WHAT YOU HAVE TO DO »
All lines below containing the string "your" are to be copied.

RECORDS FOR PROCESSING »

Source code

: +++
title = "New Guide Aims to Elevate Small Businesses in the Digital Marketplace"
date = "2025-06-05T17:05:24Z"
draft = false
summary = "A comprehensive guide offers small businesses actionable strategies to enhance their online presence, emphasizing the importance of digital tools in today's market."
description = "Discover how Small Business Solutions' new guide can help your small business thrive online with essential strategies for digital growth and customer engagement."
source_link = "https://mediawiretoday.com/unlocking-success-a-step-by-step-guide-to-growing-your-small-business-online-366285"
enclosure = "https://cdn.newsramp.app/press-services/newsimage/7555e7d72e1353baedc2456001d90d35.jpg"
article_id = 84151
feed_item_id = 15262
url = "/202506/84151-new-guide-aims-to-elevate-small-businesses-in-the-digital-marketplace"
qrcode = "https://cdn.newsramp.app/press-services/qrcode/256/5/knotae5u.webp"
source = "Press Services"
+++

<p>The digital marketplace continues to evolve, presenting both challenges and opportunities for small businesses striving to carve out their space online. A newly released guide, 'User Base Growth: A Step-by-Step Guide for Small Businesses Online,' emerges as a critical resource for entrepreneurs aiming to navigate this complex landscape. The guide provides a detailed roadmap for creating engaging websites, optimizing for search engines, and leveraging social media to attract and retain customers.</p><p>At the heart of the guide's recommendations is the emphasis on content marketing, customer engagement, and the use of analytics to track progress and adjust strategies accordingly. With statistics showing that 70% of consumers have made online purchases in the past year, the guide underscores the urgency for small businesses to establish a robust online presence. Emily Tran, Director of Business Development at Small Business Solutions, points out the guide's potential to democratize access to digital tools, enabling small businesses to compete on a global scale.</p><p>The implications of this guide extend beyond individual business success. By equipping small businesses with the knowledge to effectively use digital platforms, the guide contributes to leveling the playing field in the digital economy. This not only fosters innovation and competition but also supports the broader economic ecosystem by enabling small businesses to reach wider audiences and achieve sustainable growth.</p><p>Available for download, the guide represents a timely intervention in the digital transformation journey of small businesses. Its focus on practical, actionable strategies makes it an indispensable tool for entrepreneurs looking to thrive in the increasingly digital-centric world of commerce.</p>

RESPONSE »
description = "Discover how Small Business Solutions' new guide can help your small business thrive online with essential strategies for digital growth and customer engagement."
source_link = "https://mediawiretoday.com/unlocking-success-a-step-by-step-guide-to-growing-your-small-business-online-366285"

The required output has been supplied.